**Prompt**
Copy out each line below in which the string "provided" appears.
------------------------
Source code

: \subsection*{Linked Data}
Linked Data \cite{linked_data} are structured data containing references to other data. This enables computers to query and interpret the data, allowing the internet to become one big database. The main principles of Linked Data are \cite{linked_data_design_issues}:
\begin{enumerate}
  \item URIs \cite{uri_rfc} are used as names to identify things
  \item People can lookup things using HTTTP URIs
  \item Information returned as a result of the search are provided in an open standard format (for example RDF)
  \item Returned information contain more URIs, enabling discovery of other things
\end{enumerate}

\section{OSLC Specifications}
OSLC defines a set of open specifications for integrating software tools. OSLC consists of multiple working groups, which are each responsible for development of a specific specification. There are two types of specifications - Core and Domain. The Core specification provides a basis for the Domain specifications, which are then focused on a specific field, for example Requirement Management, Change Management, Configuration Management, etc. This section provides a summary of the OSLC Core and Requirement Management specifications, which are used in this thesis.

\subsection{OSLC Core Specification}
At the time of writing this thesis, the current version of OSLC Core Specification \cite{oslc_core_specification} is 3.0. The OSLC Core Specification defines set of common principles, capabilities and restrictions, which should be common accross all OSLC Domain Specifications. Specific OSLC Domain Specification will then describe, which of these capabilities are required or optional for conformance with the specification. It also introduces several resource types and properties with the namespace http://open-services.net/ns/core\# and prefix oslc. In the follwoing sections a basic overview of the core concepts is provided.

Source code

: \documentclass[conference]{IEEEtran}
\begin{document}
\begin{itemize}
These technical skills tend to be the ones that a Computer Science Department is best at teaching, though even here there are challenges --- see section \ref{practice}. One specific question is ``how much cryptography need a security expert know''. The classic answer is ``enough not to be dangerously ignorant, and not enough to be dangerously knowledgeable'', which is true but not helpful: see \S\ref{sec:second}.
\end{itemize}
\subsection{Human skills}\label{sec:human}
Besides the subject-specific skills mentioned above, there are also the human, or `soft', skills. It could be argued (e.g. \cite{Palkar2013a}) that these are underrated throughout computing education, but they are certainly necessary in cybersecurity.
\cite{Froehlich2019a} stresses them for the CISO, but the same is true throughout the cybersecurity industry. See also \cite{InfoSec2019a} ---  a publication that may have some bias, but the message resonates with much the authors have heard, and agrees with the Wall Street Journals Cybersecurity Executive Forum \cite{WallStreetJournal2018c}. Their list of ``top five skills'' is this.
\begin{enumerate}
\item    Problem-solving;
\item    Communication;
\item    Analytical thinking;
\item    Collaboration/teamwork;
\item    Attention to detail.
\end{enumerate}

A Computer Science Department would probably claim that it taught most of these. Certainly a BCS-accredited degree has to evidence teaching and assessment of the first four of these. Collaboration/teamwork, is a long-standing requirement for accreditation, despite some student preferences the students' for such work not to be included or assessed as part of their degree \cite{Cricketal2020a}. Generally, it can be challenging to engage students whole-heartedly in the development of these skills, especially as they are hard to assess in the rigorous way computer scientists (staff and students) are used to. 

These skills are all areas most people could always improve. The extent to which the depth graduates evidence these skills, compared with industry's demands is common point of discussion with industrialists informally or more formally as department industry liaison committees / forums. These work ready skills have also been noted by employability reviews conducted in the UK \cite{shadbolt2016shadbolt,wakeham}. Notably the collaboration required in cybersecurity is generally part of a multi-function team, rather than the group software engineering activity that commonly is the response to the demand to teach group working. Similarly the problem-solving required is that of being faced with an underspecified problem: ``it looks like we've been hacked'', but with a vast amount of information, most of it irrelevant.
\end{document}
------------------------
**Solved exercise**
  \item Information returned as a result of the search are provided in an open standard format (for example RDF)
At the time of writing this thesis, the current version of OSLC Core Specification \cite{oslc_core_specification} is 3.0. The OSLC Core Specification defines set of common principles, capabilities and restrictions, which should be common accross all OSLC Domain Specifications. Specific OSLC Domain Specification will then describe, which of these capabilities are required or optional for conformance with the specification. It also introduces several resource types and properties with the namespace http://open-services.net/ns/core\# and prefix oslc. In the follwoing sections a basic overview of the core concepts is provided.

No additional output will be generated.